Along with Snowpark for Python, we are also announcing the public preview of Snowpark-optimized warehouses. Each node of this new warehouse option provides 16x the memory and 10x the cache compared to a standard warehouse, thereby unlocking ML training inside Snowflake for large data sets. Data scientists and other data teams can now further streamline ML pipelines by having compute infrastructure that can effortlessly execute memory-intensive operations such as statistical analysis, feature engineering transformations, model training, and inference within Snowflake at scale. Snowpark-optimized warehouses come with all of the features and capabilities of virtual warehouses including a fully managed experience, elasticity, high-availability, and built-in security properties.
Tip: You can continue to run Snowpark workloads in standard warehouses if they do not require the additional resources enabled by Snowpark-optimized warehouses. For example, to get the most cost-effective processing, without having to stand up separate environments or copy data across clusters, your ML workflow could look something like this:
To learn how to get the most out of Snowpark and Snowpark-optimized warehouses for ML, be sure to check out the What’s New: Data Science & ML recorded session from Snowday.
Real customer success stories
Using Snowpark’s rich set of functionality, thousands of customers and partners have deployed value-generating solutions for a wide array of tasks. For example, there are many customers using Snowpark to identify potential data quality issues and perform data validation tasks; others are using Snowpark to parse, transform, and load structured, semi-structured, and unstructured data as part of their data engineering pipelines; and many more are putting Snowpark at the heart of their ML stack.
Don’t just take our word for it—check out how Snowpark developers are driving value in their organizations:
Feature engineering that effortlessly scales from development to production
Sophos protects users online with a suite of cybersecurity products. Using the Snowflake Data Cloud, Sophos AI can quickly increase the accuracy of its ML models by allowing data scientists to process large and complex data sets independent of data engineers. Using Snowpark, data scientists can run both Python scripts and SQL without having to move data across environments or spending cycles recoding transformations from development to production, significantly increasing the pace of innovation to better protect its customers from cyberattacks.
Large-scale and secure model training and inference with popular open source libraries
One Fortune 500 commercial and retail bank has been modernizing its data and analytics products by shifting from an on-prem Hadoop ecosystem to Snowflake. As part of this journey, the data science team also needed a platform that could meet their growing need for ML use cases. Using XGBoost, available through the Anaconda integration, and Snowpark-optimized warehouses, this Fortune 500 bank was able to securely and effortlessly train a model with a 300M-row data set within minutes, without the need to move data or manage additional infrastructure.

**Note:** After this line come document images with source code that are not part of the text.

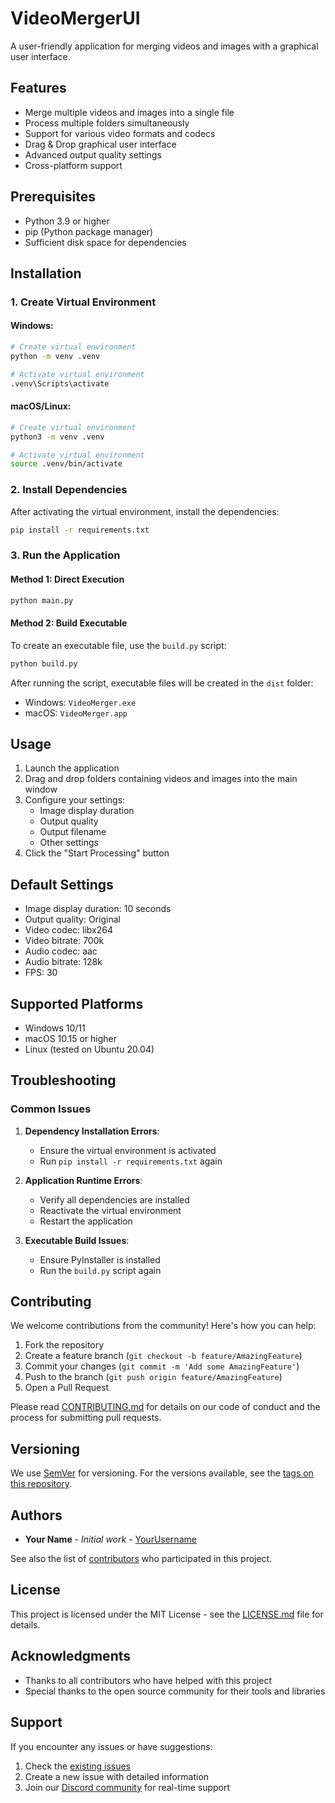 # VideoMergerUI

A user-friendly application for merging videos and images with a graphical user interface.

## Features

- Merge multiple videos and images into a single file
- Process multiple folders simultaneously
- Support for various video formats and codecs
- Drag & Drop graphical user interface
- Advanced output quality settings
- Cross-platform support

## Prerequisites

- Python 3.9 or higher
- pip (Python package manager)
- Sufficient disk space for dependencies

## Installation

### 1. Create Virtual Environment

#### Windows:
```bash
# Create virtual environment
python -m venv .venv

# Activate virtual environment
.venv\Scripts\activate
```

#### macOS/Linux:
```bash
# Create virtual environment
python3 -m venv .venv

# Activate virtual environment
source .venv/bin/activate
```

### 2. Install Dependencies

After activating the virtual environment, install the dependencies:

```bash
pip install -r requirements.txt
```

### 3. Run the Application

#### Method 1: Direct Execution
```bash
python main.py
```

#### Method 2: Build Executable
To create an executable file, use the `build.py` script:

```bash
python build.py
```

After running the script, executable files will be created in the `dist` folder:
- Windows: `VideoMerger.exe`
- macOS: `VideoMerger.app`

## Usage

1. Launch the application
2. Drag and drop folders containing videos and images into the main window
3. Configure your settings:
   - Image display duration
   - Output quality
   - Output filename
   - Other settings
4. Click the "Start Processing" button

## Default Settings

- Image display duration: 10 seconds
- Output quality: Original
- Video codec: libx264
- Video bitrate: 700k
- Audio codec: aac
- Audio bitrate: 128k
- FPS: 30

## Supported Platforms

- Windows 10/11
- macOS 10.15 or higher
- Linux (tested on Ubuntu 20.04)

## Troubleshooting

### Common Issues

1. **Dependency Installation Errors**:
   - Ensure the virtual environment is activated
   - Run `pip install -r requirements.txt` again

2. **Application Runtime Errors**:
   - Verify all dependencies are installed
   - Reactivate the virtual environment
   - Restart the application

3. **Executable Build Issues**:
   - Ensure PyInstaller is installed
   - Run the `build.py` script again

## Contributing

We welcome contributions from the community! Here's how you can help:

1. Fork the repository
2. Create a feature branch (`git checkout -b feature/AmazingFeature`)
3. Commit your changes (`git commit -m 'Add some AmazingFeature'`)
4. Push to the branch (`git push origin feature/AmazingFeature`)
5. Open a Pull Request

Please read [CONTRIBUTING.md](CONTRIBUTING.md) for details on our code of conduct and the process for submitting pull requests.

## Versioning

We use [SemVer](http://semver.org/) for versioning. For the versions available, see the [tags on this repository](https://github.com/yourusername/VideoMergerUI/tags).

## Authors

- **Your Name** - *Initial work* - [YourUsername](https://github.com/yourusername)

See also the list of [contributors](https://github.com/yourusername/VideoMergerUI/contributors) who participated in this project.

## License

This project is licensed under the MIT License - see the [LICENSE.md](LICENSE.md) file for details.

## Acknowledgments

- Thanks to all contributors who have helped with this project
- Special thanks to the open source community for their tools and libraries

## Support

If you encounter any issues or have suggestions:
1. Check the [existing issues](https://github.com/yourusername/VideoMergerUI/issues)
2. Create a new issue with detailed information
3. Join our [Discord community](https://discord.gg/your-server) for real-time support 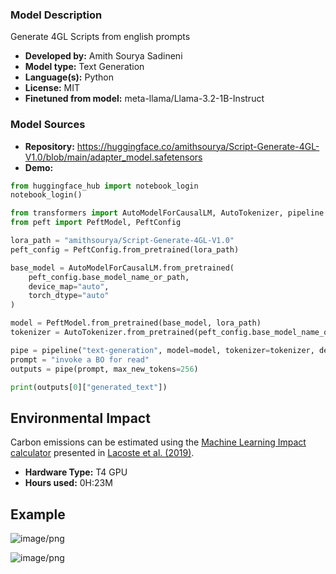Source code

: ### Model Description

Generate 4GL Scripts from english prompts

- **Developed by:** Amith Sourya Sadineni
- **Model type:** Text Generation
- **Language(s):** Python
- **License:** MIT
- **Finetuned from model:** meta-llama/Llama-3.2-1B-Instruct

### Model Sources

<!-- Provide the basic links for the model. -->

- **Repository:** https://huggingface.co/amithsourya/Script-Generate-4GL-V1.0/blob/main/adapter_model.safetensors
- **Demo:**
```python
from huggingface_hub import notebook_login
notebook_login()

from transformers import AutoModelForCausalLM, AutoTokenizer, pipeline
from peft import PeftModel, PeftConfig

lora_path = "amithsourya/Script-Generate-4GL-V1.0"
peft_config = PeftConfig.from_pretrained(lora_path)

base_model = AutoModelForCausalLM.from_pretrained(
    peft_config.base_model_name_or_path,
    device_map="auto",
    torch_dtype="auto"
)

model = PeftModel.from_pretrained(base_model, lora_path)
tokenizer = AutoTokenizer.from_pretrained(peft_config.base_model_name_or_path)

pipe = pipeline("text-generation", model=model, tokenizer=tokenizer, device_map="auto")
prompt = "invoke a BO for read"
outputs = pipe(prompt, max_new_tokens=256)

print(outputs[0]["generated_text"])
```

## Environmental Impact

<!-- Total emissions (in grams of CO2eq) and additional considerations, such as electricity usage, go here. Edit the suggested text below accordingly -->

Carbon emissions can be estimated using the [Machine Learning Impact calculator](https://mlco2.github.io/impact#compute) presented in [Lacoste et al. (2019)](https://arxiv.org/abs/1910.09700).

- **Hardware Type:** T4 GPU
- **Hours used:** 0H:23M

## Example


![image/png](https://cdn-uploads.huggingface.co/production/uploads/682b328fb814376780257a17/aaz_ESL50FOX-KLK4Xb8f.png)

![image/png](https://cdn-uploads.huggingface.co/production/uploads/682b328fb814376780257a17/X4ZMrUHPVEy7-zI0rm5LL.png)
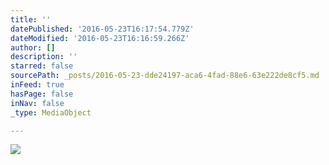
 ```yaml
---
title: ''
datePublished: '2016-05-23T16:17:54.779Z'
dateModified: '2016-05-23T16:16:59.266Z'
author: []
description: ''
starred: false
sourcePath: _posts/2016-05-23-dde24197-aca6-4fad-88e6-63e222de8cf5.md
inFeed: true
hasPage: false
inNav: false
_type: MediaObject

---
```

![](https://the-grid-user-content.s3-us-west-2.amazonaws.com/37e082f0-7539-4a04-91ac-1167a1412c61.jpg)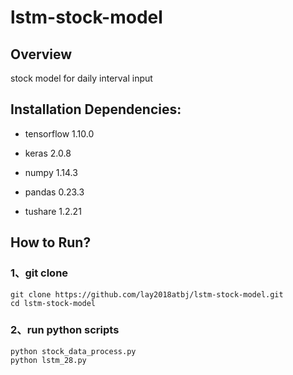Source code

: # lstm-stock-model
## Overview

stock model for daily interval input 

## Installation Dependencies:

* tensorflow  1.10.0

* keras   2.0.8 

* numpy   1.14.3 

* pandas  0.23.3

* tushare 1.2.21

   

## How to Run?

### 1、git clone

```shell
git clone https://github.com/lay2018atbj/lstm-stock-model.git
cd lstm-stock-model   
```

### 2、run python scripts

```shell
python stock_data_process.py
python lstm_28.py  
```



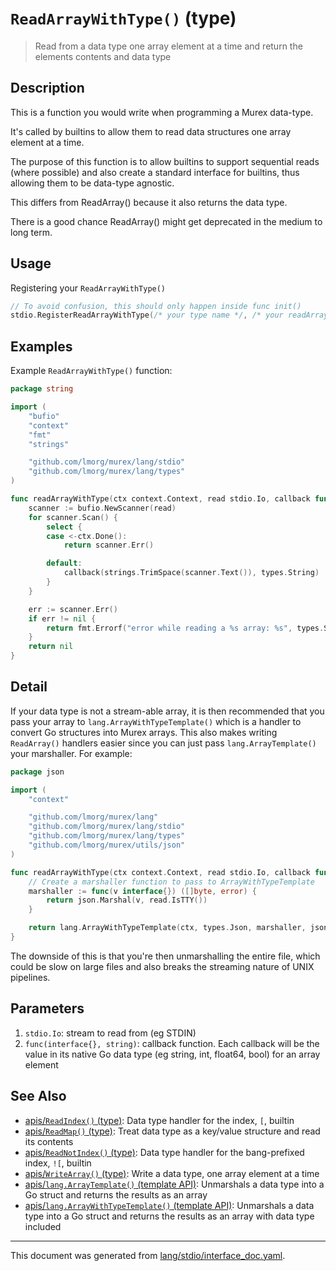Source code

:# `ReadArrayWithType()` (type)

> Read from a data type one array element at a time and return the elements contents and data type

## Description

This is a function you would write when programming a Murex data-type.

It's called by builtins to allow them to read data structures one array element
at a time.

The purpose of this function is to allow builtins to support sequential reads
(where possible) and also create a standard interface for builtins, thus
allowing them to be data-type agnostic.

This differs from ReadArray() because it also returns the data type.

There is a good chance ReadArray() might get deprecated in the medium to long
term.

## Usage

Registering your `ReadArrayWithType()`

```go
// To avoid confusion, this should only happen inside func init()
stdio.RegisterReadArrayWithType(/* your type name */, /* your readArray func */)
```

## Examples

Example `ReadArrayWithType()` function:

```go
package string

import (
	"bufio"
	"context"
	"fmt"
	"strings"

	"github.com/lmorg/murex/lang/stdio"
	"github.com/lmorg/murex/lang/types"
)

func readArrayWithType(ctx context.Context, read stdio.Io, callback func(interface{}, string)) error {
	scanner := bufio.NewScanner(read)
	for scanner.Scan() {
		select {
		case <-ctx.Done():
			return scanner.Err()

		default:
			callback(strings.TrimSpace(scanner.Text()), types.String)
		}
	}

	err := scanner.Err()
	if err != nil {
		return fmt.Errorf("error while reading a %s array: %s", types.String, err.Error())
	}
	return nil
}
```

## Detail

If your data type is not a stream-able array, it is then recommended that
you pass your array to  `lang.ArrayWithTypeTemplate()` which is a handler to
convert Go structures into Murex arrays. This also makes writing `ReadArray()`
handlers easier since you can just pass `lang.ArrayTemplate()` your marshaller.
For example:

```go
package json

import (
	"context"

	"github.com/lmorg/murex/lang"
	"github.com/lmorg/murex/lang/stdio"
	"github.com/lmorg/murex/lang/types"
	"github.com/lmorg/murex/utils/json"
)

func readArrayWithType(ctx context.Context, read stdio.Io, callback func(interface{}, string)) error {
	// Create a marshaller function to pass to ArrayWithTypeTemplate
	marshaller := func(v interface{}) ([]byte, error) {
		return json.Marshal(v, read.IsTTY())
	}

	return lang.ArrayWithTypeTemplate(ctx, types.Json, marshaller, json.Unmarshal, read, callback)
}
```

The downside of this is that you're then unmarshalling the entire file, which
could be slow on large files and also breaks the streaming nature of UNIX
pipelines.

## Parameters

1. `stdio.Io`: stream to read from (eg STDIN)
2. `func(interface{}, string)`: callback function. Each callback will be the value in its native Go data type (eg string, int, float64, bool) for an array element

## See Also

* [apis/`ReadIndex()` (type)](../apis/ReadIndex.md):
  Data type handler for the index, `[`, builtin
* [apis/`ReadMap()` (type)](../apis/ReadMap.md):
  Treat data type as a key/value structure and read its contents
* [apis/`ReadNotIndex()` (type)](../apis/ReadNotIndex.md):
  Data type handler for the bang-prefixed index, `![`, builtin
* [apis/`WriteArray()` (type)](../apis/WriteArray.md):
  Write a data type, one array element at a time
* [apis/`lang.ArrayTemplate()` (template API)](../apis/lang.ArrayTemplate.md):
  Unmarshals a data type into a Go struct and returns the results as an array
* [apis/`lang.ArrayWithTypeTemplate()` (template API)](../apis/lang.ArrayWithTypeTemplate.md):
  Unmarshals a data type into a Go struct and returns the results as an array with data type included

<hr/>

This document was generated from [lang/stdio/interface_doc.yaml](https://github.com/lmorg/murex/blob/master/lang/stdio/interface_doc.yaml).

Check out this XGBoost demo of 200 models training in parallel in 10 minutes using UDTFs:
Scalable workflow that provides analysts and BI engineers with self-service metrics
NerdWallet is a personal finance website and app that provides consumers with trustworthy information about financial products. As part of its data-driven mission to enable its business-focused teams to make data decisions quickly and independently, the Data Engineering team developed a scalable workflow using Snowpark and Apache Airflow that empowers the Analytics teams to define, publish, and update their domain-specific data sets directly in Snowflake.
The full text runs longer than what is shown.